Starting at the top of the entries below, set down each line exactly as written, and stop after the line containing "This effect is".

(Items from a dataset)
▬▬▬▬▬▬

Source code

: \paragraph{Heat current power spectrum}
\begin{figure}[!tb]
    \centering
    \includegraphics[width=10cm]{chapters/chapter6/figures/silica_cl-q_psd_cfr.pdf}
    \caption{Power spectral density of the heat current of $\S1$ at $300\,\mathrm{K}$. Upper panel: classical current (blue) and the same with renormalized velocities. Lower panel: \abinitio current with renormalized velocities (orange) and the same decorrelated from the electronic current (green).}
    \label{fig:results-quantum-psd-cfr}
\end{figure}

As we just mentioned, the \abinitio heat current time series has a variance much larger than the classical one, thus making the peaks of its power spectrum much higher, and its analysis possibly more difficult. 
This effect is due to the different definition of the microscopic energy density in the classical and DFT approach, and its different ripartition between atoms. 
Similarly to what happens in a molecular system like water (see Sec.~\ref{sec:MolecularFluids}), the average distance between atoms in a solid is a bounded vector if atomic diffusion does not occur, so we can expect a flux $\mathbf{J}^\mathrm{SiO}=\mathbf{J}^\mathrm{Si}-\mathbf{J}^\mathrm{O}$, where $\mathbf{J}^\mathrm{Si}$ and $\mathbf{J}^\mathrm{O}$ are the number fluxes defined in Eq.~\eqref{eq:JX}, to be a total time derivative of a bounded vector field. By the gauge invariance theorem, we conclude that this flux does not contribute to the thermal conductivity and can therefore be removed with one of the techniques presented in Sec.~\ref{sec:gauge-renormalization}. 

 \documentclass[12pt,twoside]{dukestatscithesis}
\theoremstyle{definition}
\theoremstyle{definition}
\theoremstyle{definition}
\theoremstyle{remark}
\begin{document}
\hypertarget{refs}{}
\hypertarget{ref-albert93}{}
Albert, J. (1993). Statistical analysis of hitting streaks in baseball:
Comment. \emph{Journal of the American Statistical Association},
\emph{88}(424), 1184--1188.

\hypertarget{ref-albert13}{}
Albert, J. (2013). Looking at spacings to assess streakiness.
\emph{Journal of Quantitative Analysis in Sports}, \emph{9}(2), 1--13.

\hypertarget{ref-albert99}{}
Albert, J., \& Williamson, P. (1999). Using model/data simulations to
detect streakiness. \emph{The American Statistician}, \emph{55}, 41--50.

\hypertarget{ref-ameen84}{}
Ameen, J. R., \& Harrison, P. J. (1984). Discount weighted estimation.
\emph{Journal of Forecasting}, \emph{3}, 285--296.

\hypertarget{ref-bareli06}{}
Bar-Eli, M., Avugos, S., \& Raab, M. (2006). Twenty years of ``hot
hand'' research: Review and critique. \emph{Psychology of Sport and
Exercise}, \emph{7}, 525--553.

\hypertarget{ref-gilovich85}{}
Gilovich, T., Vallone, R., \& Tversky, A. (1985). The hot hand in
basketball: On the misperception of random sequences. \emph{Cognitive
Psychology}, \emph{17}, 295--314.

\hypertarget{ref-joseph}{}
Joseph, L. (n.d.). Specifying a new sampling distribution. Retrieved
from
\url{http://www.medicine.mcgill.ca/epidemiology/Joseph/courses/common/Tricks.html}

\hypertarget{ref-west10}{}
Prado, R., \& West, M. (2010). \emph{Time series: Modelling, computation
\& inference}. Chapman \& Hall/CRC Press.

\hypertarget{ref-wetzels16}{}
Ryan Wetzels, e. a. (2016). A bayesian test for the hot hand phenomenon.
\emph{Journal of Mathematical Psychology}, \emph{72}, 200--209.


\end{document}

▬▬▬▬▬▬

[Response to the exercise]
Source code

: \paragraph{Heat current power spectrum}
\begin{figure}[!tb]
    \centering
    \includegraphics[width=10cm]{chapters/chapter6/figures/silica_cl-q_psd_cfr.pdf}
    \caption{Power spectral density of the heat current of $\S1$ at $300\,\mathrm{K}$. Upper panel: classical current (blue) and the same with renormalized velocities. Lower panel: \abinitio current with renormalized velocities (orange) and the same decorrelated from the electronic current (green).}
    \label{fig:results-quantum-psd-cfr}
\end{figure}

As we just mentioned, the \abinitio heat current time series has a variance much larger than the classical one, thus making the peaks of its power spectrum much higher, and its analysis possibly more difficult. 
This effect is due to the different definition of the microscopic energy density in the classical and DFT approach, and its different ripartition between atoms. 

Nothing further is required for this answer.